私は現在の正確な時刻を知ることだと考えている。
したがって、現在の正確な時刻を知ることさえできれば、腕時計をする必要はないと思う。
しかし、現実はそうではない。
腕時計は時を知るという目的を超えて、その所有者のステータスを示し、キャラクターを表す、セルフブランディングの機能を持っている。
腕時計が世間ではそのような位置付けのものになっているため、私はこれまで多くの機会を逸失してきたかもしれない。
そういった女性と懇ろになるのかという話は小脇に置いておいて、身に付けている腕時計でその人を判断する女性は一定数存在するだろう。
初対面など相手の素性がよくわからない場合において、腕時計が収入や金銭感覚、価値観、センス、趣味嗜好を示すシグナルとして機能することは疑いの余地がない。
その人を判断するのに時間的猶予がない場合には、そのようなシグナルを頼りとすることにも合理性がある。学歴と同じである。
そんな私がこれまで着けてきた腕時計は、ビックカメラのステンレスラックにぶら下げられている、中国製のセイコーALBAである。柔らかいプラスチックのケースに入っていた。

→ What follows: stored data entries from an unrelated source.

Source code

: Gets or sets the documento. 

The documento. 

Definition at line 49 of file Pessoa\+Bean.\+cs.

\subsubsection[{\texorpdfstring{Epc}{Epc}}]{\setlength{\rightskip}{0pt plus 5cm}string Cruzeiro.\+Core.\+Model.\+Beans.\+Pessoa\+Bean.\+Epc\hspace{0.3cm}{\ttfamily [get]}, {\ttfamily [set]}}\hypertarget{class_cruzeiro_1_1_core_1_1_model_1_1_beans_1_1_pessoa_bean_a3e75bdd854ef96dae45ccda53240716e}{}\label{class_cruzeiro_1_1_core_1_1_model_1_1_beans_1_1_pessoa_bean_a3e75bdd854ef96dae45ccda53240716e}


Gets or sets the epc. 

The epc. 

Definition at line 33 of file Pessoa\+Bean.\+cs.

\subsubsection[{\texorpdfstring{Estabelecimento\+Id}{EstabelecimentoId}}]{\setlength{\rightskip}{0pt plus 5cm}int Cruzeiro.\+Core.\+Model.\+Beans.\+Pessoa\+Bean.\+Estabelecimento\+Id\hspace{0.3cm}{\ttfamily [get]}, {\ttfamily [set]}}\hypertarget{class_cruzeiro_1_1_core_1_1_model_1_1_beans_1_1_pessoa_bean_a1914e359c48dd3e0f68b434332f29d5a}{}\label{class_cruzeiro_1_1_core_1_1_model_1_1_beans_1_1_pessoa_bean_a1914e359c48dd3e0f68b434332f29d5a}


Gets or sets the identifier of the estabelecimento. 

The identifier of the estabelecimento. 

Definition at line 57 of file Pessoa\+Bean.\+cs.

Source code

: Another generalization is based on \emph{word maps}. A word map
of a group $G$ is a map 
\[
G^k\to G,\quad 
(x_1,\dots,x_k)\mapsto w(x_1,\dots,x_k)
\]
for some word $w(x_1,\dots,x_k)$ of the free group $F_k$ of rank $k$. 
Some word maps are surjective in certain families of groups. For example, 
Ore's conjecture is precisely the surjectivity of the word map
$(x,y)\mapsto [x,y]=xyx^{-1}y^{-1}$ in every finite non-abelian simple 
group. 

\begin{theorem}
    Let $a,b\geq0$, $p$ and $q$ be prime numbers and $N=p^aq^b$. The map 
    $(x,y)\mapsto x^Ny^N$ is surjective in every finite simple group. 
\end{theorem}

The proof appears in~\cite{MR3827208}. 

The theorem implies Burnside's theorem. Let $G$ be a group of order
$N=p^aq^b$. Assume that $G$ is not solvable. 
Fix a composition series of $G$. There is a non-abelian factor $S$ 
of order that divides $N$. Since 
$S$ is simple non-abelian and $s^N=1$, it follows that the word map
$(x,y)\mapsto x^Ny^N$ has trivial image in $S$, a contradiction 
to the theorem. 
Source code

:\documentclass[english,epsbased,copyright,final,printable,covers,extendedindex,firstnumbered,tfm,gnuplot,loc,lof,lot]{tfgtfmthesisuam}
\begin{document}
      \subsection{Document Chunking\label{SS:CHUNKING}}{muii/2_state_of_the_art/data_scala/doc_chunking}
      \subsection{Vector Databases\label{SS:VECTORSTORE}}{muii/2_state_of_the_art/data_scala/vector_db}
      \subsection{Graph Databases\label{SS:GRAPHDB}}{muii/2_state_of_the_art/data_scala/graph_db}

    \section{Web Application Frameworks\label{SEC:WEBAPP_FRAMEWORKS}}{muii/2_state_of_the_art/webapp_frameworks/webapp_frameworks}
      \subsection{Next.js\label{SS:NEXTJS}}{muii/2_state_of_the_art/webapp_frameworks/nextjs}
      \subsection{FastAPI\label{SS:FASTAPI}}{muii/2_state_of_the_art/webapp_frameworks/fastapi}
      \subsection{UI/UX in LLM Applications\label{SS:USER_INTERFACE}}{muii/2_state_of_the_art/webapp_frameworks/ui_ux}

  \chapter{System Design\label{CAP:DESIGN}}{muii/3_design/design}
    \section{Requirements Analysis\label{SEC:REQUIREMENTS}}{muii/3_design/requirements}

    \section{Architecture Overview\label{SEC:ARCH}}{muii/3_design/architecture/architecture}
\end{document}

セルフブランディング機能を除いて時計本来の機能から見ると、この時計で全く不満な点はない。
むしろ3,980円だからガシガシ使っても何も気にならないし、高級品を身にまとうよりは心理的負担を減らしてくれている。
そんな私に何があったのか。
どんなマーケターがどんなアプローチをしたら、機械式腕時計市場に一人の若者を参入させることができたのだろう。
それは私にもわからない。消費者は自分のことがよくわかっていないのだ。
わからないなりに考えてみると、
・後輩女性からの指摘
・腕時計を除く他のアイテムとのバランス
が大きく寄与したのではないか。
みすぼらしいアパートに青空駐車されている高級外車は見ていて悲しくなる。
一点豪華主義が悲しいのは、トータルコーディネートが考慮されていないからである。
その逆もまた然りで、ALBAが仲間外れにされるようなことがあってはならない。浮いているとそこが強調されてしまい、バランスを失う。
折しも私はアラサーであり、20代から30代への転換期を迎え、これまでの新卒ルックと決別しなければならない時期であった。シャツやスーツはくたびれ、新しいものを新調する時期でもあった。
こうして機械式腕時計市場に参加した私は、本日見事、市場のパイを拡げた。
この新興ブランドをご存知だろうか。
メイドインジャパンにこだわり、またUNIQLOやJINSに代表される製造小売の手法を取り入れた会社である。
そのKnotのフラッグシップモデルがこちらのAT38である。
美しくシンプルな文字盤に、
裏蓋がシースルーで機械式時計の醍醐味を目で楽しむことができる一品である。
さらにこのブランドの特徴として、腕時計のベルトを交換することができる。
私はこれが1本目の機械式時計だったので、正統派の文字盤に正統派のベルトを合わせてみた。
これで締めて52,704円。
これを高いと見るか安いと見るか。
質はいいとは思うけど、なんせ知られてないので名前で威張ることはできないだろう。
あと気になったのは、31日周期なので日付合わせをしないといけない月があることと(これを面倒だと思う人が機械式時計を買っていいのか?)、耐磁性を有しているかどうか。
店員さんによると最近の傾向として、パソコンやスマートフォンの近くで使用して磁気を帯びてしまって、修理を依頼するケースが増えているんだそう。
これがフラッグシップモデルにも当てはまるケースなのかは不明だけど、価格面はもちろん、こういった機能面から見てもいわゆるロレックスとか有名ブランドとは戦ってる場所が違うのかなーと思いました。